**Problem statement:** From the first line to the last, print the data exactly as it appears.
Material supplied below:
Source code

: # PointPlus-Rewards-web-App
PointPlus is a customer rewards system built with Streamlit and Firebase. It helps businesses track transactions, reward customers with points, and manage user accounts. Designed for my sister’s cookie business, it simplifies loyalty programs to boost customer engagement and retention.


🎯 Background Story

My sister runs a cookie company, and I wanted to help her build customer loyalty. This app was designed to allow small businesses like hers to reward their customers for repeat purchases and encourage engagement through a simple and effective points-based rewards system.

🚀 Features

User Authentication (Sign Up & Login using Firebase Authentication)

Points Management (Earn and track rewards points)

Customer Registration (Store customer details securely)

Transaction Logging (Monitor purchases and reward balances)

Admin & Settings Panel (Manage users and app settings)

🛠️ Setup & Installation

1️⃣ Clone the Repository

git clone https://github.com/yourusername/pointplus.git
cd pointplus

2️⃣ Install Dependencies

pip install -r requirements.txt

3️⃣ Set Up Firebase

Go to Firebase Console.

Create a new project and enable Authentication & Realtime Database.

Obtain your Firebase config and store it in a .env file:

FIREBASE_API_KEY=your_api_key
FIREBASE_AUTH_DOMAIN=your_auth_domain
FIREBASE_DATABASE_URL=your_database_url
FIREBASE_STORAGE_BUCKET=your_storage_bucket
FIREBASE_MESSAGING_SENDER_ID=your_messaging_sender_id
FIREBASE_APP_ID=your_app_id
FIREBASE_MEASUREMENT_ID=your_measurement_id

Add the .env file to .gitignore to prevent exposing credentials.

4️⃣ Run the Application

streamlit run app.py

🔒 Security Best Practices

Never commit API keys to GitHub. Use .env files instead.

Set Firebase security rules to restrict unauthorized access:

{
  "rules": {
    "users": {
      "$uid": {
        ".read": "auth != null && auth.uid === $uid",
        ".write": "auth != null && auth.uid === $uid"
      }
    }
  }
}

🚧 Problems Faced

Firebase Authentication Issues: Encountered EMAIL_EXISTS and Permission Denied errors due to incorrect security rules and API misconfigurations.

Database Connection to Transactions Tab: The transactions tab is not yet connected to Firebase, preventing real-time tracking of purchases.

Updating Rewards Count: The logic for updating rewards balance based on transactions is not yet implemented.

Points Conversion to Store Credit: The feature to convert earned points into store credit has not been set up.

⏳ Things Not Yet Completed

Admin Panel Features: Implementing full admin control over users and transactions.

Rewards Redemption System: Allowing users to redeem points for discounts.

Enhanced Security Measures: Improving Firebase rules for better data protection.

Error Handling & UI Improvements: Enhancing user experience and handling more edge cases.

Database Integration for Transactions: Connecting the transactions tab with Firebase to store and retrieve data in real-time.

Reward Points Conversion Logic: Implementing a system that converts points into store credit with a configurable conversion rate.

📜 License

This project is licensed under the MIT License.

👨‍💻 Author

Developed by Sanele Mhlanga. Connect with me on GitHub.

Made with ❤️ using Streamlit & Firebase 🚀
End of Material supplied.
**Your response:**
Source code

: # PointPlus-Rewards-web-App
PointPlus is a customer rewards system built with Streamlit and Firebase. It helps businesses track transactions, reward customers with points, and manage user accounts. Designed for my sister’s cookie business, it simplifies loyalty programs to boost customer engagement and retention.


🎯 Background Story

My sister runs a cookie company, and I wanted to help her build customer loyalty. This app was designed to allow small businesses like hers to reward their customers for repeat purchases and encourage engagement through a simple and effective points-based rewards system.

🚀 Features

User Authentication (Sign Up & Login using Firebase Authentication)

Points Management (Earn and track rewards points)

Customer Registration (Store customer details securely)

Transaction Logging (Monitor purchases and reward balances)

Admin & Settings Panel (Manage users and app settings)

🛠️ Setup & Installation

1️⃣ Clone the Repository

git clone https://github.com/yourusername/pointplus.git
cd pointplus

2️⃣ Install Dependencies

pip install -r requirements.txt

3️⃣ Set Up Firebase

Go to Firebase Console.

Create a new project and enable Authentication & Realtime Database.

Obtain your Firebase config and store it in a .env file:

FIREBASE_API_KEY=your_api_key
FIREBASE_AUTH_DOMAIN=your_auth_domain
FIREBASE_DATABASE_URL=your_database_url
FIREBASE_STORAGE_BUCKET=your_storage_bucket
FIREBASE_MESSAGING_SENDER_ID=your_messaging_sender_id
FIREBASE_APP_ID=your_app_id
FIREBASE_MEASUREMENT_ID=your_measurement_id

Add the .env file to .gitignore to prevent exposing credentials.

4️⃣ Run the Application

streamlit run app.py

🔒 Security Best Practices

Never commit API keys to GitHub. Use .env files instead.

Set Firebase security rules to restrict unauthorized access:

{
  "rules": {
    "users": {
      "$uid": {
        ".read": "auth != null && auth.uid === $uid",
        ".write": "auth != null && auth.uid === $uid"
      }
    }
  }
}

🚧 Problems Faced

Firebase Authentication Issues: Encountered EMAIL_EXISTS and Permission Denied errors due to incorrect security rules and API misconfigurations.

Database Connection to Transactions Tab: The transactions tab is not yet connected to Firebase, preventing real-time tracking of purchases.

Updating Rewards Count: The logic for updating rewards balance based on transactions is not yet implemented.

Points Conversion to Store Credit: The feature to convert earned points into store credit has not been set up.

⏳ Things Not Yet Completed

Admin Panel Features: Implementing full admin control over users and transactions.

Rewards Redemption System: Allowing users to redeem points for discounts.

Enhanced Security Measures: Improving Firebase rules for better data protection.

Error Handling & UI Improvements: Enhancing user experience and handling more edge cases.

Database Integration for Transactions: Connecting the transactions tab with Firebase to store and retrieve data in real-time.

Reward Points Conversion Logic: Implementing a system that converts points into store credit with a configurable conversion rate.

📜 License

This project is licensed under the MIT License.

👨‍💻 Author

Developed by Sanele Mhlanga. Connect with me on GitHub.

Made with ❤️ using Streamlit & Firebase 🚀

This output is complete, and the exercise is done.